Understanding while...else...
Terry Reedy
tjreedy at udel.edu
Tue Jan 22 18:41:56 EST 2013
On 1/22/2013 3:09 PM, Ethan Furman wrote:
> On 01/22/2013 09:44 AM, Terry Reedy wrote:
>> Several people have trouble understanding Python's while-else and
>> for-else constructs. It is actually quite simple if one starts with
>> if-else, which few have any trouble with.
>>
>> Start with, for example
>>
>> if n > 0:
>> n -= 1
>> else:
>> n = None
>>
>> The else clause is executed if and when the condition is false. (That
>> the code is useless is not the point here.) Now use pseudo-Python label
>> and goto statements to repeatedly decrement n
>>
>> label: check
>> if n > 0:
>> n -= 1
>> goto: check
>> else:
>> n = None
>>
>> The else clause is executed if and when the condition is false.

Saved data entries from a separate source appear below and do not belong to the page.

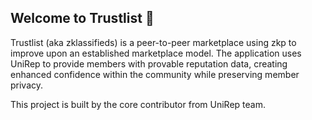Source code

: ## Welcome to Trustlist 👋

Trustlist (aka zklassifieds) is a peer-to-peer marketplace using zkp to improve upon an established marketplace model. The application uses UniRep to provide members with provable reputation data, creating enhanced confidence within the community while preserving member privacy.

This project is built by the core contributor from UniRep team.
<!--

**Here are some ideas to get you started:**

🙋‍♀️ A short introduction - what is your organization all about?
🌈 Contribution guidelines - how can the community get involved?
👩‍💻 Useful resources - where can the community find your docs? Is there anything else the community should know?
🍿 Fun facts - what does your team eat for breakfast?
🧙 Remember, you can do mighty things with the power of [Markdown](https://docs.github.com/github/writing-on-github/getting-started-with-writing-and-formatting-on-github/basic-writing-and-formatting-syntax)
-->
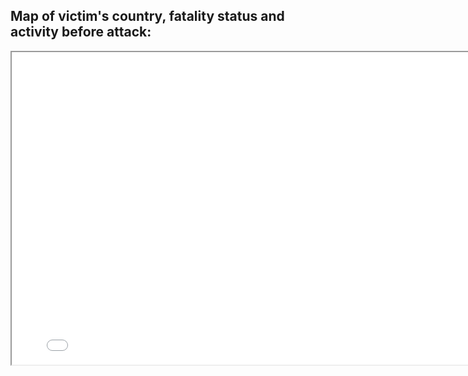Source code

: <Body>
   <section class="section">
      <div class="container">
         <div class="row">
            <div class="col-lg-12 text-center">
               <h2> Map of victim's country, fatality status and activity before attack: </h2>
            </div>
         </div>
      </div>
   <section>
                        

  <iframe src="Global-Shark-Attacks-Map.html" height="500" width="800"></iframe>
<Body>
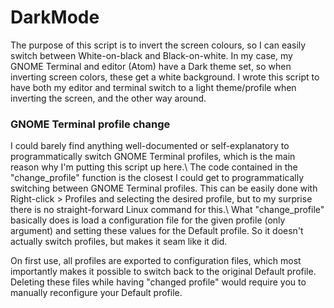# DarkMode #
The purpose of this script is to invert the screen colours, so I can easily switch between White-on-black and Black-on-white. In my case, my GNOME Terminal and editor (Atom) have a Dark theme set, so when inverting screen colors, these get a white background. I wrote this script to have both my editor and terminal switch to a light theme/profile when inverting the screen, and the other way around.

### GNOME Terminal profile change ###
I could barely find anything well-documented or self-explanatory to programmatically switch GNOME Terminal profiles, which is the main reason why I'm putting this script up here.\\
The code contained in the "change_profile" function is the closest I could get to programmatically switching between GNOME Terminal profiles. This can be easily done with Right-click > Profiles and selecting the desired profile, but to my surprise there is no straight-forward Linux command for this.\\
What "change_profile" basically does is load a configuration file for the given profile (only argument) and setting these values for the Default profile. So it doesn't actually switch profiles, but makes it seam like it did.

On first use, all profiles are exported to configuration files, which most importantly makes it possible to switch back to the original Default profile. Deleting these files while having "changed profile" would require you to manually reconfigure your Default profile.
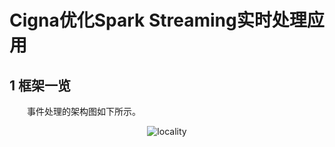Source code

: # Cigna优化Spark Streaming实时处理应用

## 1 框架一览

&emsp;&emsp;事件处理的架构图如下所示。

<div  align="center"><img src="http://blog.cloudera.com/wp-content/uploads/2016/01/Spark_Kafka_diagram.png" alt="locality" align="center" /></div>

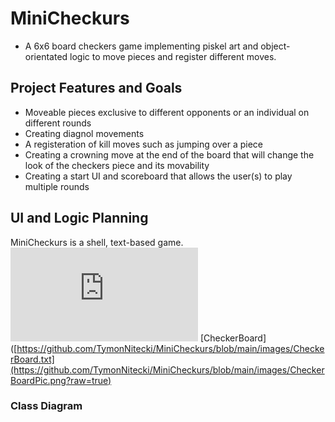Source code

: # MiniCheckurs
* A 6x6 board checkers game implementing piskel art and object-orientated logic to move pieces and register different moves.
## Project Features and Goals
* Moveable pieces exclusive to different opponents or an individual on different rounds
* Creating diagnol movements
* A registeration of kill moves such as jumping over a piece
* Creating a crowning move at the end of the board that will change the look of the checkers piece and its movability
* Creating a start UI and scoreboard that allows the user(s) to play multiple rounds
## UI and Logic Planning
MiniCheckurs is a shell, text-based game.
![CheckerBoard](https://github.com/TymonNitecki/MiniCheckurs/blob/main/images/CheckerBoard.txt)
[CheckerBoard]([https://github.com/TymonNitecki/MiniCheckurs/blob/main/images/CheckerBoard.txt](https://github.com/TymonNitecki/MiniCheckurs/blob/main/images/CheckerBoardPic.png?raw=true)




### Class Diagram
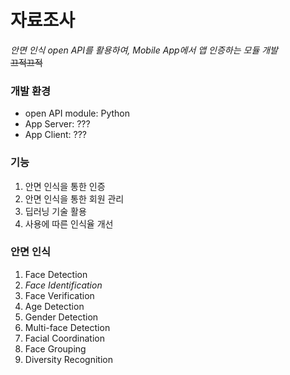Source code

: # 자료조사
*안면 인식 open API를 활용하여, Mobile App에서 앱 인증하는 모듈 개발*<br>
~~끄적끄적~~

### 개발 환경
- open API module: Python
- App Server: ???
- App Client: ???


### 기능
1. 안면 인식을 통한 인증
2. 안면 인식을 통한 회원 관리
3. 딥러닝 기술 활용
4. 사용에 따른 인식율 개선


### 안면 인식 
1. Face Detection
2. *Face Identification*
3. Face Verification
3. Age Detection
4. Gender Detection
5. Multi-face Detection
6. Facial Coordination
7. Face Grouping
8. Diversity Recognition
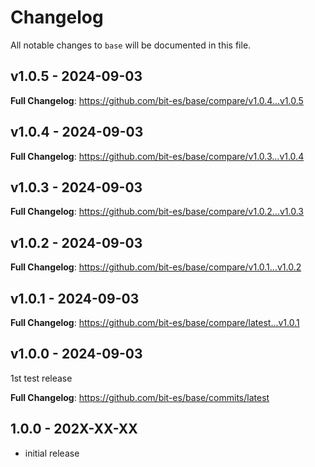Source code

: # Changelog

All notable changes to `base` will be documented in this file.

## v1.0.5 - 2024-09-03

**Full Changelog**: https://github.com/bit-es/base/compare/v1.0.4...v1.0.5

## v1.0.4 - 2024-09-03

**Full Changelog**: https://github.com/bit-es/base/compare/v1.0.3...v1.0.4

## v1.0.3 - 2024-09-03

**Full Changelog**: https://github.com/bit-es/base/compare/v1.0.2...v1.0.3

## v1.0.2 - 2024-09-03

**Full Changelog**: https://github.com/bit-es/base/compare/v1.0.1...v1.0.2

## v1.0.1 - 2024-09-03

**Full Changelog**: https://github.com/bit-es/base/compare/latest...v1.0.1

## v1.0.0 - 2024-09-03

1st test release

**Full Changelog**: https://github.com/bit-es/base/commits/latest

## 1.0.0 - 202X-XX-XX

- initial release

>> Now use a real Python while statement to do the *same
>> thing*.
>>
>> while n > 0:
>> n -= 1
>> else:
>> n = None
>
> I understand how it works (although it did take a while for it to sink
> in); my gripe, and probably why it is misunderstood so often, is that
> nine times out of ten when I /want/ to use a while-else or for-else I
> only want the true/false check /once/, at the beginning of the loop.
I do not understand what you are saying. There already is only one
true/false check, at the beginning of the loop. If you only want the
check *performed* once, you would use if-else. But I presume you know this.